ASSIGNMENT: In your reply, restate all of the records below word for word.

Dataset entries:
◇ ◇ ◇ ◇
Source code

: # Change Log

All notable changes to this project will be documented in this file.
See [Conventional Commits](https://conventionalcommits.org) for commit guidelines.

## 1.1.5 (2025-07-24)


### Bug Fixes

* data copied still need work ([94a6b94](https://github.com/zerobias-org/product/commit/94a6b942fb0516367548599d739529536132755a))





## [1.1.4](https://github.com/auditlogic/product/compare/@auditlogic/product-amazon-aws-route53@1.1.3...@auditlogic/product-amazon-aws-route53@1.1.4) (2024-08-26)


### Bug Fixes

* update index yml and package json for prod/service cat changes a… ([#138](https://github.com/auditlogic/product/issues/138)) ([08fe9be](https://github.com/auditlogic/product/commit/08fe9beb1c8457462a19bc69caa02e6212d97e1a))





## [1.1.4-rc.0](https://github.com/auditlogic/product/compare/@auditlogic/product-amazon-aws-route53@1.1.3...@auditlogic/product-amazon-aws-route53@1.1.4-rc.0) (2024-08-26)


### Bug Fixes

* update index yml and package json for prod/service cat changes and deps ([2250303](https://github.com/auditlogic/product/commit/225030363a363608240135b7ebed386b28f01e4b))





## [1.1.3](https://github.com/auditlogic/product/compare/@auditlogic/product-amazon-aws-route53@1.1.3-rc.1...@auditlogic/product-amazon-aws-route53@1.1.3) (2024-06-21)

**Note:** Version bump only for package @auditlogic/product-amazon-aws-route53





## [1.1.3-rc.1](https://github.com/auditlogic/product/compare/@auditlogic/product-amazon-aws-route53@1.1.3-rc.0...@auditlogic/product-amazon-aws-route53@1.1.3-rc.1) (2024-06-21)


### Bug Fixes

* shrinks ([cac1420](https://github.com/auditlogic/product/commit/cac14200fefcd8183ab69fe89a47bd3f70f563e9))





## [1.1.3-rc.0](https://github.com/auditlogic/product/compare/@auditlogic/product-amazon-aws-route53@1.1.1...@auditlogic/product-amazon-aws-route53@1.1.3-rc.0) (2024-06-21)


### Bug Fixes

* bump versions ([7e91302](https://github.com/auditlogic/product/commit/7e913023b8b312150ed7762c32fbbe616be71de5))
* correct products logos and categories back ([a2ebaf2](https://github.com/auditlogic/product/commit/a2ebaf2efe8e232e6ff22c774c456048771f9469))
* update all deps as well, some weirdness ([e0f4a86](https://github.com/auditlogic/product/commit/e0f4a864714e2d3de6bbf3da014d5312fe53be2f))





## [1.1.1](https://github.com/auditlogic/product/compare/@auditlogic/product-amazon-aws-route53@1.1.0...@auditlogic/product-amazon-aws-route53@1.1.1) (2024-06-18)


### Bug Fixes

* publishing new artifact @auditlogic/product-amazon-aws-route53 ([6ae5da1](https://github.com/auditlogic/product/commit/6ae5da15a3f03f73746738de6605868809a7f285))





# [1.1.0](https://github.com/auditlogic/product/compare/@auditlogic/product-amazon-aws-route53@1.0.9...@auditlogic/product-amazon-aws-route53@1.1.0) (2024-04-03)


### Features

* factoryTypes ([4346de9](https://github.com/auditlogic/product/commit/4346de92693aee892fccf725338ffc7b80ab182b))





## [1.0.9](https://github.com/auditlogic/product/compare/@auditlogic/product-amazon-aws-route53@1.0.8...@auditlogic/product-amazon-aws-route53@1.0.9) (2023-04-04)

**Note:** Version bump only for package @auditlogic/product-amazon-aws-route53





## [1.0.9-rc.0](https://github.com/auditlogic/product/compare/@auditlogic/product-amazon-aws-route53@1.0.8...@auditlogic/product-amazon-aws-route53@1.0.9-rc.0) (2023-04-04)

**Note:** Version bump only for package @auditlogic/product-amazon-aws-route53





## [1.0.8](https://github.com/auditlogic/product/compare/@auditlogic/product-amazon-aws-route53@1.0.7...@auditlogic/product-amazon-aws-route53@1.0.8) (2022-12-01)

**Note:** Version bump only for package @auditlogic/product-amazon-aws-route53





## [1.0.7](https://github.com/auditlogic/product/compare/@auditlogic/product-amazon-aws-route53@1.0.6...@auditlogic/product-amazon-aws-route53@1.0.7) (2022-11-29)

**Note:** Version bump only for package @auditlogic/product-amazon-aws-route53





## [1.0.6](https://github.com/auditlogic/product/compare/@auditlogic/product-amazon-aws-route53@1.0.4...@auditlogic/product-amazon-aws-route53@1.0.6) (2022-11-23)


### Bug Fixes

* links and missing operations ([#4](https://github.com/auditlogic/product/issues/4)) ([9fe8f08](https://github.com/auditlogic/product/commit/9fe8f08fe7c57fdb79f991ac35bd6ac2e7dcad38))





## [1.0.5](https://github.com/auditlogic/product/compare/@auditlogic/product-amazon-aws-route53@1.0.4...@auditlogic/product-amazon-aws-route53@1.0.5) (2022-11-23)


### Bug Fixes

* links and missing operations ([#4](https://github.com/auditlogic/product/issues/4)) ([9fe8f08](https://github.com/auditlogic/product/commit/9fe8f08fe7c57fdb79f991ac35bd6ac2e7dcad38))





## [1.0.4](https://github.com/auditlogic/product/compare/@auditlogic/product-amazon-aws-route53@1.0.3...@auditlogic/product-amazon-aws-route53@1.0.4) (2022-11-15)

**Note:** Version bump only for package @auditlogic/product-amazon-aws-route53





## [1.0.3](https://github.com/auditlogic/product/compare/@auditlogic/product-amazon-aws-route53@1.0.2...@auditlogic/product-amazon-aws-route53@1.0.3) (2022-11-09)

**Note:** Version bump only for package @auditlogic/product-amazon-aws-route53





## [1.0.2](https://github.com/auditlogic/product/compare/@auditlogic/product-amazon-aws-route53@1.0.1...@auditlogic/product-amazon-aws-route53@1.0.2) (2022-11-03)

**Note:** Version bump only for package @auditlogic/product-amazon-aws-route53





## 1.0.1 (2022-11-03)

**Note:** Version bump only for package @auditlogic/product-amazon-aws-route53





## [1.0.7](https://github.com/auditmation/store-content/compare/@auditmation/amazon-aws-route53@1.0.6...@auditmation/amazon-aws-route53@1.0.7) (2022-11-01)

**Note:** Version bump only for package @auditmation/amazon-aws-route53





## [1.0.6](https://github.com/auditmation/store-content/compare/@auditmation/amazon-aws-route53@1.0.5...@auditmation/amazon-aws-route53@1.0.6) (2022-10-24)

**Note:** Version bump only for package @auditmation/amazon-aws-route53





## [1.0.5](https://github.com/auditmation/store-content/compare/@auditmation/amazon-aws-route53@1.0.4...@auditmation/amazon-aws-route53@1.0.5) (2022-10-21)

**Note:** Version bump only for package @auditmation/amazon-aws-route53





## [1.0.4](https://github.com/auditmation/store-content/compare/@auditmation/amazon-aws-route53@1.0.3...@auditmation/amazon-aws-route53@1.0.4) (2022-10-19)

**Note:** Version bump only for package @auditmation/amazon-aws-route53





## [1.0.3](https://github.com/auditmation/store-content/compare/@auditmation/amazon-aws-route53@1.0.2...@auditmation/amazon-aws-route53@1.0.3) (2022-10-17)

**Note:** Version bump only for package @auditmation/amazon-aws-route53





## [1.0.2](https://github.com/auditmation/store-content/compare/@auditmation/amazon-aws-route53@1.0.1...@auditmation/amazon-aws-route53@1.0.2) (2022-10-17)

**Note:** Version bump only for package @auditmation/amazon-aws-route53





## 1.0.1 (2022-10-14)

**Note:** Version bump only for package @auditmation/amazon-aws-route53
◇ ◇ ◇ ◇
RESPONSE AREA:
Source code

: # Change Log

All notable changes to this project will be documented in this file.
See [Conventional Commits](https://conventionalcommits.org) for commit guidelines.

## 1.1.5 (2025-07-24)


### Bug Fixes

* data copied still need work ([94a6b94](https://github.com/zerobias-org/product/commit/94a6b942fb0516367548599d739529536132755a))





## [1.1.4](https://github.com/auditlogic/product/compare/@auditlogic/product-amazon-aws-route53@1.1.3...@auditlogic/product-amazon-aws-route53@1.1.4) (2024-08-26)


### Bug Fixes

* update index yml and package json for prod/service cat changes a… ([#138](https://github.com/auditlogic/product/issues/138)) ([08fe9be](https://github.com/auditlogic/product/commit/08fe9beb1c8457462a19bc69caa02e6212d97e1a))





## [1.1.4-rc.0](https://github.com/auditlogic/product/compare/@auditlogic/product-amazon-aws-route53@1.1.3...@auditlogic/product-amazon-aws-route53@1.1.4-rc.0) (2024-08-26)


### Bug Fixes

* update index yml and package json for prod/service cat changes and deps ([2250303](https://github.com/auditlogic/product/commit/225030363a363608240135b7ebed386b28f01e4b))





## [1.1.3](https://github.com/auditlogic/product/compare/@auditlogic/product-amazon-aws-route53@1.1.3-rc.1...@auditlogic/product-amazon-aws-route53@1.1.3) (2024-06-21)

**Note:** Version bump only for package @auditlogic/product-amazon-aws-route53





## [1.1.3-rc.1](https://github.com/auditlogic/product/compare/@auditlogic/product-amazon-aws-route53@1.1.3-rc.0...@auditlogic/product-amazon-aws-route53@1.1.3-rc.1) (2024-06-21)


### Bug Fixes

* shrinks ([cac1420](https://github.com/auditlogic/product/commit/cac14200fefcd8183ab69fe89a47bd3f70f563e9))





## [1.1.3-rc.0](https://github.com/auditlogic/product/compare/@auditlogic/product-amazon-aws-route53@1.1.1...@auditlogic/product-amazon-aws-route53@1.1.3-rc.0) (2024-06-21)


### Bug Fixes

* bump versions ([7e91302](https://github.com/auditlogic/product/commit/7e913023b8b312150ed7762c32fbbe616be71de5))
* correct products logos and categories back ([a2ebaf2](https://github.com/auditlogic/product/commit/a2ebaf2efe8e232e6ff22c774c456048771f9469))
* update all deps as well, some weirdness ([e0f4a86](https://github.com/auditlogic/product/commit/e0f4a864714e2d3de6bbf3da014d5312fe53be2f))





## [1.1.1](https://github.com/auditlogic/product/compare/@auditlogic/product-amazon-aws-route53@1.1.0...@auditlogic/product-amazon-aws-route53@1.1.1) (2024-06-18)


### Bug Fixes

* publishing new artifact @auditlogic/product-amazon-aws-route53 ([6ae5da1](https://github.com/auditlogic/product/commit/6ae5da15a3f03f73746738de6605868809a7f285))





# [1.1.0](https://github.com/auditlogic/product/compare/@auditlogic/product-amazon-aws-route53@1.0.9...@auditlogic/product-amazon-aws-route53@1.1.0) (2024-04-03)


### Features

* factoryTypes ([4346de9](https://github.com/auditlogic/product/commit/4346de92693aee892fccf725338ffc7b80ab182b))





## [1.0.9](https://github.com/auditlogic/product/compare/@auditlogic/product-amazon-aws-route53@1.0.8...@auditlogic/product-amazon-aws-route53@1.0.9) (2023-04-04)

**Note:** Version bump only for package @auditlogic/product-amazon-aws-route53





## [1.0.9-rc.0](https://github.com/auditlogic/product/compare/@auditlogic/product-amazon-aws-route53@1.0.8...@auditlogic/product-amazon-aws-route53@1.0.9-rc.0) (2023-04-04)

**Note:** Version bump only for package @auditlogic/product-amazon-aws-route53





## [1.0.8](https://github.com/auditlogic/product/compare/@auditlogic/product-amazon-aws-route53@1.0.7...@auditlogic/product-amazon-aws-route53@1.0.8) (2022-12-01)

**Note:** Version bump only for package @auditlogic/product-amazon-aws-route53





## [1.0.7](https://github.com/auditlogic/product/compare/@auditlogic/product-amazon-aws-route53@1.0.6...@auditlogic/product-amazon-aws-route53@1.0.7) (2022-11-29)

**Note:** Version bump only for package @auditlogic/product-amazon-aws-route53





## [1.0.6](https://github.com/auditlogic/product/compare/@auditlogic/product-amazon-aws-route53@1.0.4...@auditlogic/product-amazon-aws-route53@1.0.6) (2022-11-23)


### Bug Fixes

* links and missing operations ([#4](https://github.com/auditlogic/product/issues/4)) ([9fe8f08](https://github.com/auditlogic/product/commit/9fe8f08fe7c57fdb79f991ac35bd6ac2e7dcad38))





## [1.0.5](https://github.com/auditlogic/product/compare/@auditlogic/product-amazon-aws-route53@1.0.4...@auditlogic/product-amazon-aws-route53@1.0.5) (2022-11-23)


### Bug Fixes

* links and missing operations ([#4](https://github.com/auditlogic/product/issues/4)) ([9fe8f08](https://github.com/auditlogic/product/commit/9fe8f08fe7c57fdb79f991ac35bd6ac2e7dcad38))





## [1.0.4](https://github.com/auditlogic/product/compare/@auditlogic/product-amazon-aws-route53@1.0.3...@auditlogic/product-amazon-aws-route53@1.0.4) (2022-11-15)

**Note:** Version bump only for package @auditlogic/product-amazon-aws-route53





## [1.0.3](https://github.com/auditlogic/product/compare/@auditlogic/product-amazon-aws-route53@1.0.2...@auditlogic/product-amazon-aws-route53@1.0.3) (2022-11-09)

**Note:** Version bump only for package @auditlogic/product-amazon-aws-route53





## [1.0.2](https://github.com/auditlogic/product/compare/@auditlogic/product-amazon-aws-route53@1.0.1...@auditlogic/product-amazon-aws-route53@1.0.2) (2022-11-03)

**Note:** Version bump only for package @auditlogic/product-amazon-aws-route53





## 1.0.1 (2022-11-03)

**Note:** Version bump only for package @auditlogic/product-amazon-aws-route53





## [1.0.7](https://github.com/auditmation/store-content/compare/@auditmation/amazon-aws-route53@1.0.6...@auditmation/amazon-aws-route53@1.0.7) (2022-11-01)

**Note:** Version bump only for package @auditmation/amazon-aws-route53





## [1.0.6](https://github.com/auditmation/store-content/compare/@auditmation/amazon-aws-route53@1.0.5...@auditmation/amazon-aws-route53@1.0.6) (2022-10-24)

**Note:** Version bump only for package @auditmation/amazon-aws-route53





## [1.0.5](https://github.com/auditmation/store-content/compare/@auditmation/amazon-aws-route53@1.0.4...@auditmation/amazon-aws-route53@1.0.5) (2022-10-21)

**Note:** Version bump only for package @auditmation/amazon-aws-route53





## [1.0.4](https://github.com/auditmation/store-content/compare/@auditmation/amazon-aws-route53@1.0.3...@auditmation/amazon-aws-route53@1.0.4) (2022-10-19)

**Note:** Version bump only for package @auditmation/amazon-aws-route53





## [1.0.3](https://github.com/auditmation/store-content/compare/@auditmation/amazon-aws-route53@1.0.2...@auditmation/amazon-aws-route53@1.0.3) (2022-10-17)

**Note:** Version bump only for package @auditmation/amazon-aws-route53





## [1.0.2](https://github.com/auditmation/store-content/compare/@auditmation/amazon-aws-route53@1.0.1...@auditmation/amazon-aws-route53@1.0.2) (2022-10-17)

**Note:** Version bump only for package @auditmation/amazon-aws-route53





## 1.0.1 (2022-10-14)

**Note:** Version bump only for package @auditmation/amazon-aws-route53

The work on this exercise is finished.